Categories
Chairs Woodworking

Chair Repair

A couple of months ago, The Wife’s Aunt asked me if I could fix this chair. She then proceeded to show me how it was very “wobbly.” She was concerned that it would break the next time someone sat in it.

She had good reason to be concerned. The glue in most of the joints between the legs and the cross pieces had failed and in most cases the tenons were working their way apart. Somewhere along the way, someone had attempted to “fix” the problem by smearing a heavy layer of glue all over the joints. This attempt probably worked right up until someone sat in it- glue isn’t a structural medium. It’s a binding medium to use with structural elements in a project.

At any rate, after looking it over a bit I felt it was salvagable. She took the pressure off me when she said she wouldn’t be heartbroken if it wasn’t fixable.
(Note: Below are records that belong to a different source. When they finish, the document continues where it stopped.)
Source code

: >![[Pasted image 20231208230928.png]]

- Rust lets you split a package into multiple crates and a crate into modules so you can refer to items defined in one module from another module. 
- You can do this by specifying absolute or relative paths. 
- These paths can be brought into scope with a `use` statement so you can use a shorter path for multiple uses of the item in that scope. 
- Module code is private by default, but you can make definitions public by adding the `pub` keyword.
I figured I had nothing to lose since, if I broke something critical while pulling it apart, I could just tell her it didn’t work out.

But that wasn’t the goal.

There’s no real blow-by-blow here. The process was pretty simple- gently break down the chair at the failed joints, clean the mating surfaces up so they would accept a new coat of glue, then reassemble.

The process wasn’t without setbacks.

The cross pieces that form the apron around the chair at the top of the legs were not fully mortised into the legs. Rather, they were peg-mortised into the legs. I managed not to break any of the pegs on initial disassembly. But, in order to firm up the fit, I decided to cut a slit down the middle of the pegs and blind wedge them. The blind wedge caused me problems (I couldn’t get the cross pieces to fit flush against the legs because the wedge prevented me from fully seating the pieces into the leg) when I started reassembling and I broke a number of the pegs when subsequently disassembling things.
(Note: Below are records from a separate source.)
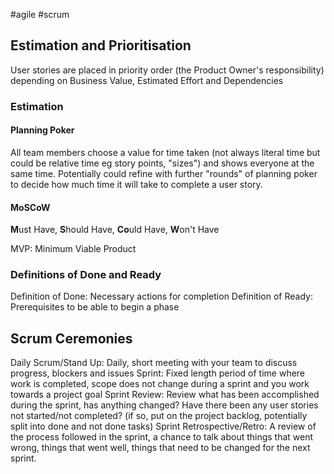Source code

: #agile #scrum 
## Estimation and Prioritisation

User stories are placed in priority order (the Product Owner's responsibility) depending on Business Value, Estimated Effort and Dependencies

### Estimation
#### Planning Poker
All team members choose a value for time taken (not always literal time but could be relative time eg story points, "sizes") and shows everyone at the same time. Potentially could refine with further "rounds" of planning poker to decide how much time it will take to complete a user story.

#### MoSCoW
**M**ust Have, **S**hould Have, **Co**uld Have, **W**on't Have


MVP: Minimum Viable Product

### Definitions of Done and Ready
Definition of Done: Necessary actions for completion
Definition of Ready: Prerequisites to be able to begin a phase

## Scrum Ceremonies

Daily Scrum/Stand Up: Daily, short meeting with your team to discuss progress, blockers and issues
Sprint: Fixed length period of time where work is completed, scope does not change during a sprint and you work towards a project goal
Sprint Review: Review what has been accomplished during the sprint, has anything changed? Have there been any user stories not started/not completed? (if so, put on the project backlog, potentially split into done and not done tasks)
Sprint Retrospective/Retro: A review of the process followed in the sprint, a chance to talk about things that went wrong, things that went well, things that need to be changed for the next sprint.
If there’s a next time, I’ll just cut the pegs off and redrill the mortise holes and use some dowel rod for the peg-tenons, rather than trying to reuse. This process has the added benefit of making a good tight joinery fit without legacy glue to worry about.

Finally, I had some miscellaneous observations regarding the construction:

  1. The pegged tenons are bad for a chair. In fact, any kind of tenon with a shoulder on any edge is a bad idea. Why? It creates a fulcrum for the cross piece that will break the glue bond through the racking action a chair suffers through. Screws and hardware can’t fix the problem either.
  2. In the pictures above, you can see the corner braces used to reinforce the chairs structure. Again, not so sure they are a great idea because they create a force that can actually work to compromise the joinery. The box style finger joints aren’t a bad touch though.
  3. Having screws penetrate up into the seat area seems like a bad idea for the sitter. Know what I mean?